No. of Recommendations: 2
… unenviable spot to help …
A perfectly valid and perhaps the best way(for everyone) to help them is to help them find a fee only financial advisor for a one time consultation.

…$250K…$15K…6% cash flow…
You are mixing up cash flow with total return. Even if the farm land only appreciates 2% per year to keep up with inflation then you are looking at an 8% total return. In addition the rent next year will most likely go up a few hundred dollars because of inflation.

… If sold, they would realize about $250K after taxes…
I assume that is capital gain taxes. If it is not sold and still in the estate would it qualify for a stepped up cost basis and not have to be taxed? Could they sell it off in a few pieces in different years to keep their capital tax at the lowest possible rate? Not as simple as it sounds.

… They have an actuarial life expectancy of less than 20 years…
Be careful this is tricky. Individually they each have a 50% chance of outliving their life expectancy. Together, given that they are already retirement age, there is a reasonable chance that one of them will live to beyond 95 . See the following link for some more info;
http://www.ssa.gov/OACT/STATS/table4c6.html


… can one invest the $250K in a "safe" investment which would realize a 6% annual cash flow..
Not without reducing the principle or taking a hidden risk. In the worst case, they could just put in under their mattress and take out $15K each year and it would still last over 15 years. In addition inflation would make the $15k worth less each year. Then again there are significant risks with the farm land.

.. Annuity..
Annuities sound very simple but in fact they are extremely complicated. Inevitability there is something in the details that ends up being very very unfavorable to the buyer and equally favorable to the seller. About the only situation that seems to make annuities a good choice is when the buyer is very wealthy and there are some tax advantages that go in their favor.

.. get a higher return investing it in a S&P mirroring fund.
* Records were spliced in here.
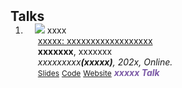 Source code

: <h2 id="Talks" style="margin: 2px 0px -15px;">Talks</h2>

<div class="publications">
<ol class="bibliography">


<li>
<div class="pub-row">

  <div class="col-sm-3 abbr" style="position: relative;padding-right: 15px;padding-left: 15px;">
    <img src="assets/img/JSM2021.png" class="teaser img-fluid z-depth-1">
    <abbr class="badge">xxxx</abbr>
  </div>

  <div class="col-sm-9" style="position: relative;padding-right: 15px;padding-left: 20px;">
    <div class="title"><a href="assets/files/JSM2021.pdf" target="_blank">xxxxx: xxxxxxxxxxxxxxxxxx</a></div>
    <div class="author"><strong>xxxxxxx</strong>, xxxxxxx</div>
    <div class="periodical"><em>xxxxxxxxx<strong>(xxxxx)</strong>, 202x, Online.</em></div>
    <div class="links">
      <a href="assets/files/" class="btn btn-sm z-depth-0" role="button" target="_blank" style="font-size:12px;">Slides</a>
      <a href="https://github.com/" class="btn btn-sm z-depth-0" role="button" target="_blank" style="font-size:12px;">Code</a>
      <a href="https://ww2" class="btn btn-sm z-depth-0" role="button" target="_blank" style="font-size:12px;">Website</a>
      <!-- <a href="assets/files/JSM2021.bib" class="btn btn-sm z-depth-0" role="button" target="_blank" style="font-size:12px;">BibTex</a> -->
      <strong><i style="color:#7b5aa6">xxxxx Talk</i></strong>
    </div>
  </div>
</div>
</li>
  
<br>
</ol>
</div>

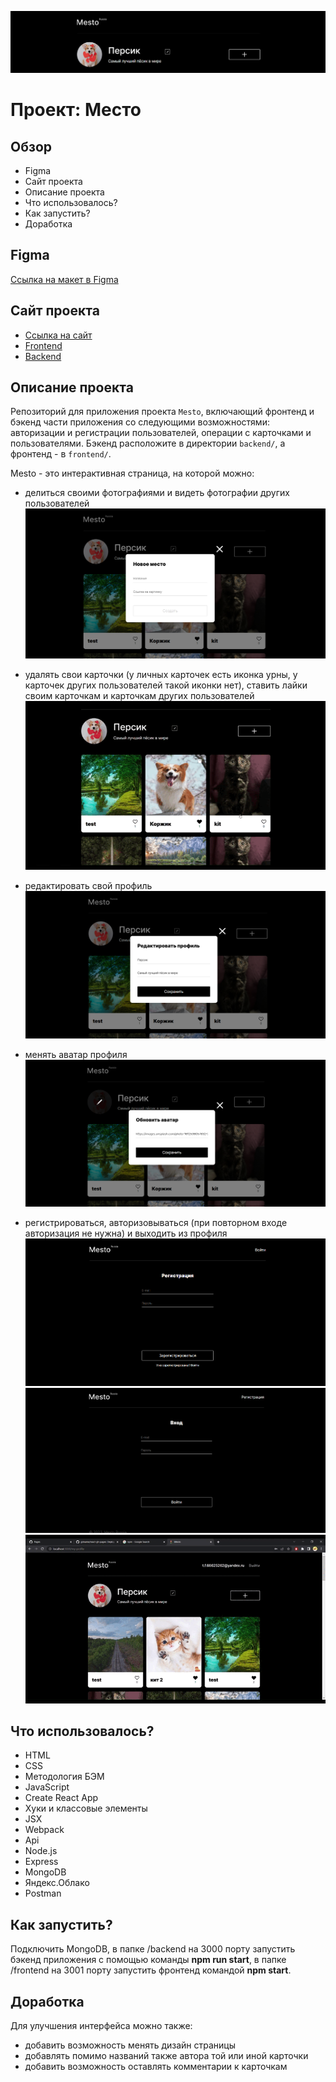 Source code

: ![Шапка сайта](./frontend/src/images/redme/redme__header.png)

# Проект: Место

## Обзор

* Figma
* Сайт проекта
* Описание проекта
* Что использовалось?
* Как запустить?
* Доработка

## **Figma**

[Ссылка на макет в Figma](https://www.figma.com/file/2cn9N9jSkmxD84oJik7xL7/JavaScript.-Sprint-4?node-id=0%3A1)

## **Сайт проекта**

* [Ссылка на сайт](https://frantsuzovatamara.github.io/react-mesto-auth/)
* [Frontend](https://mesto.by.frantsuzova.t.p.nomoredomains.work)
* [Backend](https://api.mesto.by.frantsuzova.nomoredomains.work)

## **Описание проекта**

Репозиторий для приложения проекта `Mesto`, включающий фронтенд и бэкенд части приложения со следующими возможностями: авторизации и регистрации пользователей, операции с карточками и пользователями. Бэкенд расположите в директории `backend/`, а фронтенд - в `frontend/`.

Mesto - это интерактивная страница, на которой можно:

* делиться своими фотографиями и видеть фотографии других пользователей
![Добавить карточку](./frontend/src/images/redme/readme__add-card.png)

* удалять свои карточки (у личных карточек есть иконка урны, у карточек других пользователей такой иконки нет), ставить лайки своим карточкам и карточкам других пользователей
![Удаление и лайк](./frontend/src/images/redme/readme__like-and-delete.gif)

* редактировать свой профиль
![Редактирование профиля](./frontend/src/images/redme/readme__change-profile.png)

* менять аватар профиля
![Смена аватара](./frontend/src/images/redme/redme__change-avatar.png)

* регистрироваться, авторизовываться (при повторном входе авторизация не нужна) и выходить из профиля
![Регистрация](./frontend/src/images/redme/readme__sign-up.png)
![Авторизация](./frontend/src/images/redme/readne__sign-in.png)
![Выход](./frontend/src/images/redme/readme__sign-out.gif)

## **Что использовалось?**

* HTML
* CSS
* Методология БЭМ
* JavaScript
* Create React App
* Хуки и классовые элементы
* JSX
* Webpack
* Api
* Node.js
* Express
* MongoDB
* Яндекс.Облако
* Postman

## **Как запустить?**

Подключить MongoDB, в папке /backend на 3000 порту запустить бэкенд приложения с помощью команды **npm run start**, в папке /frontend на 3001 порту запустить фронтенд командой **npm start**.

## **Доработка**

Для улучшения интерфейса можно также: 

* добавить возможность менять дизайн страницы
* добавлять помимо названий также автора той или иной карточки
* добавить возможность оставлять комментарии к карточкам
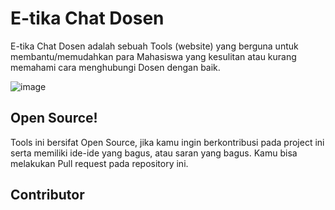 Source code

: # E-tika Chat Dosen
E-tika Chat Dosen adalah sebuah Tools (website) yang berguna untuk membantu/memudahkan para Mahasiswa yang kesulitan atau kurang memahami cara menghubungi Dosen dengan baik.

![image](https://user-images.githubusercontent.com/46246652/137627839-aa4f80d8-47a8-47ce-bb51-619e770f27b2.png)


## Open Source!
Tools ini bersifat Open Source, jika kamu ingin berkontribusi pada project ini serta memiliki ide-ide yang bagus, atau saran yang bagus. Kamu bisa melakukan Pull request pada repository ini.

## Contributor
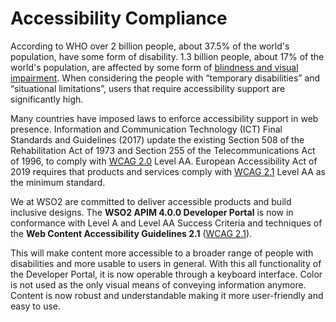 # Accessibility Compliance

According to WHO over 2 billion people, about 37.5% of the world's population, have some form of disability. 
1.3 billion people, about 17% of the world's population, are affected by some form of [blindness and visual impairment](https://www.who.int/news-room/fact-sheets/detail/blindness-and-visual-impairment). When considering the people with “temporary disabilities” and “situational limitations”, users that require accessibility support are significantly high.

Many countries have imposed laws to enforce accessibility support in web presence. Information and Communication Technology (ICT) Final Standards and Guidelines (2017) update the existing Section 508 of the Rehabilitation Act of 1973 and Section 255 of the Telecommunications Act of 1996, to comply with [WCAG 2.0](https://www.w3.org/TR/WCAG20/) Level AA. European Accessibility Act of 2019 requires that products and services comply with [WCAG 2.1](https://www.w3.org/TR/WCAG21/) Level AA as the minimum standard.

We at WSO2 are committed to deliver accessible products and build inclusive designs. The **WSO2 APIM 4.0.0 Developer Portal** is now in conformance with Level A and Level AA Success Criteria and techniques of the **Web Content Accessibility Guidelines 2.1** ([WCAG 2.1](https://www.w3.org/WAI/WCAG21/quickref/?showtechniques=111%2C123%2C141%2C143%2C144%2C146%2C1412%2C1413%2C211%2C231%2C243%2C244%2C245%2C246%2C247%2C248%2C249%2C2410%2C251%2C252%2C253%2C254%2C311%2C316%2C321%2C322%2C323%2C324%2C325%2C331%2C332%2C411%2C412%2C1411&currentsidebar=%23col_overview&levels=aaa&technologies=smil%2Cpdf%2Cflash%2Csl)).

This will make content more accessible to a broader range of people with disabilities and more usable to users in general. With this all functionality of the Developer Portal, it is now operable through a keyboard interface. Color is not used as the only visual means of conveying information anymore. Content is now robust and understandable making it more user-friendly and easy to use.
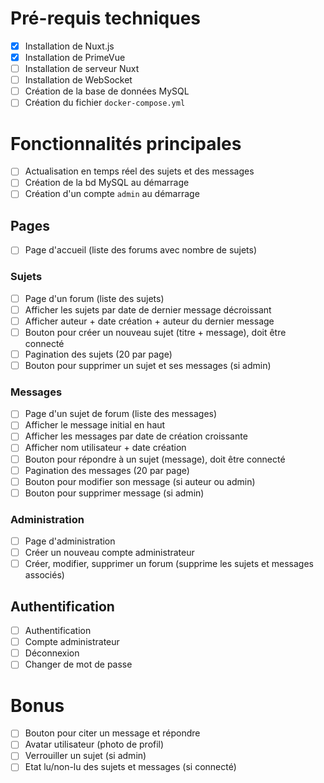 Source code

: # Pré-requis techniques

- [x] Installation de Nuxt.js
- [x] Installation de PrimeVue
- [ ] Installation de serveur Nuxt
- [ ] Installation de WebSocket
- [ ] Création de la base de données MySQL
- [ ] Création du fichier `docker-compose.yml`

# Fonctionnalités principales

- [ ] Actualisation en temps réel des sujets et des messages
- [ ] Création de la bd MySQL au démarrage
- [ ] Création d'un compte `admin` au démarrage

## Pages

- [ ] Page d'accueil (liste des forums avec nombre de sujets)

### Sujets

- [ ] Page d'un forum (liste des sujets)
- [ ] Afficher les sujets par date de dernier message décroissant
- [ ] Afficher auteur + date création + auteur du dernier message
- [ ] Bouton pour créer un nouveau sujet (titre + message), doit être connecté
- [ ] Pagination des sujets (20 par page)
- [ ] Bouton pour supprimer un sujet et ses messages (si admin)

### Messages

- [ ] Page d'un sujet de forum (liste des messages)
- [ ] Afficher le message initial en haut
- [ ] Afficher les messages par date de création croissante
- [ ] Afficher nom utilisateur + date création
- [ ] Bouton pour répondre à un sujet (message), doit être connecté
- [ ] Pagination des messages (20 par page)
- [ ] Bouton pour modifier son message (si auteur ou admin)
- [ ] Bouton pour supprimer message (si admin)

### Administration

- [ ] Page d'administration
- [ ] Créer un nouveau compte administrateur
- [ ] Créer, modifier, supprimer un forum (supprime les sujets et messages associés)

## Authentification

- [ ] Authentification
- [ ] Compte administrateur
- [ ] Déconnexion
- [ ] Changer de mot de passe

# Bonus

- [ ] Bouton pour citer un message et répondre
- [ ] Avatar utilisateur (photo de profil)
- [ ] Verrouiller un sujet (si admin)
- [ ] Etat lu/non-lu des sujets et messages (si connecté)
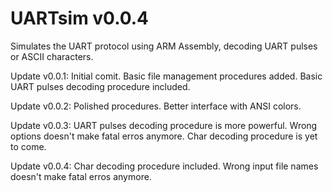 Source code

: # UARTsim v0.0.4

Simulates the UART protocol using ARM Assembly, decoding UART pulses or ASCII characters.

Update v0.0.1: Initial comit. Basic file management procedures added. Basic UART pulses decoding procedure included.

Update v0.0.2: Polished procedures. Better interface with ANSI colors.

Update v0.0.3: UART pulses decoding procedure is more powerful. Wrong options doesn't make fatal erros anymore. Char decoding procedure is yet to come.

Update v0.0.4: Char decoding procedure included. Wrong input file names doesn't make fatal erros anymore.

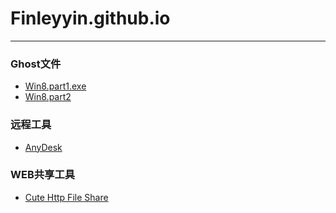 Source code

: # Finleyyin.github.io
*** 
### Ghost文件
- [Win8.part1.exe](http://file.mail.10086.cn/share2/fileexpress/filedownload.htm?sendid=60156010046484410220782020593557)
- [Win8.part2](http://file.mail.10086.cn/share2/fileexpress/filedownload.htm?sendid=30504612005004100472462883967170)
### 远程工具
- [AnyDesk](http://file.mail.10086.cn/share2/fileexpress/filedownload.htm?sendid=02170837795222316016829245060404)
### WEB共享工具
- [Cute Http File Share](http://file.mail.10086.cn/share2/fileexpress/filedownload.htm?sendid=04173071240820255140921272076806)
However, is there a mechanism for drawing out cash on a regular basis…
Have a money market account with the same fund company and have the dividends deposited there. One phone call can also set up a monthly transfer from the stock fund to the money market account or there regular checking account. The Vanguard Total Market Index fund is probably better because it covers more of the small and mid size companies.

.. Maybe an income fund?…
It all depends on your in-laws risk tolerance. Will they freak out if the account is down $50K? Probably. A lot depends on their entire situation and if this is their main asset. I agree that they should have some money in the stock market but they should also look at how much to put in a ladder of bonds or CD's.